One type of single-unit container for packaging such heavy durable goods is a top-frame, cleat-reinforced corrugated paperboard container. The durable goods mount to a pallet which is then enclosed by a corrugated paperboard body. A plurality of vertical reinforcement cleats attach to at least two opposing interior walls of the corrugated paperboard body. The corrugated paperboard body provides definition for the container, protects the durable goods within the container from damage and dust, and maintains the position of the reinforcement cleats. The upper ends of the reinforcement cleats receive a top frame that communicates loading forces through the vertical reinforcement cleats to the pallet. Typically, flaps on the corrugated paperboard body fold over from an upper edge to close the container, although a separate cap may also be used to close the container.
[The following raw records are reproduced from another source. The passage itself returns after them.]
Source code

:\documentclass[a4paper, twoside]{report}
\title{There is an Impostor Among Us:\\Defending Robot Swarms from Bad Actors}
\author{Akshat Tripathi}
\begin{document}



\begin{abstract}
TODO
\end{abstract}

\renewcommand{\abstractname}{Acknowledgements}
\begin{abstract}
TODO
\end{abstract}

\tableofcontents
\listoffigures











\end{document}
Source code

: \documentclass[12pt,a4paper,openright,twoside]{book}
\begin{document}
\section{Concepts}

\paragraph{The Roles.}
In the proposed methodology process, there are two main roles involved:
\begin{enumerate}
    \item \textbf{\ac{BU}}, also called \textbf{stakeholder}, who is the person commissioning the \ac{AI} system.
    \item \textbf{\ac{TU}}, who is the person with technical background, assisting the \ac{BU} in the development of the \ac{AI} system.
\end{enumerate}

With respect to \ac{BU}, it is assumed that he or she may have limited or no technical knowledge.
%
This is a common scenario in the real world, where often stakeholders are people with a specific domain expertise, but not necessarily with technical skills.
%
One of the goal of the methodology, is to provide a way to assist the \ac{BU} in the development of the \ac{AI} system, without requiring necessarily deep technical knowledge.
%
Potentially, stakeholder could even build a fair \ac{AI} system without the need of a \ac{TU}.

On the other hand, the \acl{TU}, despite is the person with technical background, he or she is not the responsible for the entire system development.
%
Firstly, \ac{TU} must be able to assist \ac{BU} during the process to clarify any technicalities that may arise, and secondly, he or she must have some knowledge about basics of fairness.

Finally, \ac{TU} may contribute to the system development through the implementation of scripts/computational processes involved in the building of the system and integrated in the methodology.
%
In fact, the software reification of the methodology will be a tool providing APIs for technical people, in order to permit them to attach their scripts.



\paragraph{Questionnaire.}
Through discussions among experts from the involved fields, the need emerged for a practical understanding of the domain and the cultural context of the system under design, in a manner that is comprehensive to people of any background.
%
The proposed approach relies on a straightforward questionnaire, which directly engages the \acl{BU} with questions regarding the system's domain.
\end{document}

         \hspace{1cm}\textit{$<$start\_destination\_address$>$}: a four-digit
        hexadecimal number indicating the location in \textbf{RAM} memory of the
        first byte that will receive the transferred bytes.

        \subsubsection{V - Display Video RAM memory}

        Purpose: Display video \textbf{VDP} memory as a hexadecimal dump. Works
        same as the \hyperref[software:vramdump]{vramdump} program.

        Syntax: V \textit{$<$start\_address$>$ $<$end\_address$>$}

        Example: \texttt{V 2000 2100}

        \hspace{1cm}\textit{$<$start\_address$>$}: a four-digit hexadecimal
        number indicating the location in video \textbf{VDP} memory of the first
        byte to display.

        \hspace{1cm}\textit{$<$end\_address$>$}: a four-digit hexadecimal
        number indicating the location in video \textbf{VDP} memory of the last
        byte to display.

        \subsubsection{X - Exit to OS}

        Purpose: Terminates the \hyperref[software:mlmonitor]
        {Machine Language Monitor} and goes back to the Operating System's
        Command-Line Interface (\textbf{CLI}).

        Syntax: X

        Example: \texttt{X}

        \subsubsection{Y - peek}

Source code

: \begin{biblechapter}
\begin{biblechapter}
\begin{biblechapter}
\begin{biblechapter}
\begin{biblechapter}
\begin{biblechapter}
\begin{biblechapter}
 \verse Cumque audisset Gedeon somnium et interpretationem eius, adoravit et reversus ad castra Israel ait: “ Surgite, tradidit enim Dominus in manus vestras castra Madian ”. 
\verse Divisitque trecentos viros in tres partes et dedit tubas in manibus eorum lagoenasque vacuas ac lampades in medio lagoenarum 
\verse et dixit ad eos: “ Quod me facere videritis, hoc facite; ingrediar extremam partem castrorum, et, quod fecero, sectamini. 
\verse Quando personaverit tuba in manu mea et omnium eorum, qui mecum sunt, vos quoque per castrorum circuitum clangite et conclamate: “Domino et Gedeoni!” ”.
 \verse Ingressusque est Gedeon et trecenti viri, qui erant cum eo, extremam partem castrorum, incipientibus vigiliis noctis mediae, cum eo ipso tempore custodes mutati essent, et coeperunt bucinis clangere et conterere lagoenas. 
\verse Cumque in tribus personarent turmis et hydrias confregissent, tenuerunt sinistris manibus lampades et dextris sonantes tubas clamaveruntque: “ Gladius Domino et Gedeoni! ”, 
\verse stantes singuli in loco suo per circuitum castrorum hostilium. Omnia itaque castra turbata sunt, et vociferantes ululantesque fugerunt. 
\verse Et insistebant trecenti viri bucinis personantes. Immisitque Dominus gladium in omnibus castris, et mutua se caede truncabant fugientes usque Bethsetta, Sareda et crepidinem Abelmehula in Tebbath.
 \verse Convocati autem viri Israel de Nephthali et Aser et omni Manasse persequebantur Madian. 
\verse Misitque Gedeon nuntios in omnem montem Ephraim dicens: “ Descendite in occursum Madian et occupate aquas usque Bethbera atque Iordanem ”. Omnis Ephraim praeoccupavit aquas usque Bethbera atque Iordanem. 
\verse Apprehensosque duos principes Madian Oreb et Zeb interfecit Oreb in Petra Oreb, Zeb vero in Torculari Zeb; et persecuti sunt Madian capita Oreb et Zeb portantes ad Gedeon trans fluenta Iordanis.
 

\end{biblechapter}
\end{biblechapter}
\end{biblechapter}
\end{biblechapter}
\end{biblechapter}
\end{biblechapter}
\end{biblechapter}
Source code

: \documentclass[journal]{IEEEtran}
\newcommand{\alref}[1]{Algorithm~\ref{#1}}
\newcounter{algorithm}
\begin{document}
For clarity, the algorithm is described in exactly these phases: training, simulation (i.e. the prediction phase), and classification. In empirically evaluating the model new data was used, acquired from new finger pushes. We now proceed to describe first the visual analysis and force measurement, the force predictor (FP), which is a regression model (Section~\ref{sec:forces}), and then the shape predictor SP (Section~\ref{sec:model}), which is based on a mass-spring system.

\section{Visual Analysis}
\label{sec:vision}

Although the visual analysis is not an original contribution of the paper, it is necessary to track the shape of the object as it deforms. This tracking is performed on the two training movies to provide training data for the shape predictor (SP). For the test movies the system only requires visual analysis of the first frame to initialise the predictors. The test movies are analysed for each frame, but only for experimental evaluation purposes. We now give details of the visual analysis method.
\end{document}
Such corrugated paperboard containers typically are single use, in that after the container is shipped to a sales facility and opened, the container is typically discarded. The corrugated paperboard body readily recycles conventionally. However, most wood components, such as the pallet and top frame typically are discarded in landfills. In use, these containers adequately enclose, support, and protect the goods during handling, storage and shipping. The container costs, however, must be kept relatively low. Manufacturers generally view container packaging as a necessary item, but as not providing a recognized value to the consumer. Further, increased environmental concerns are limiting the use of landfills for disposal of these types of articles.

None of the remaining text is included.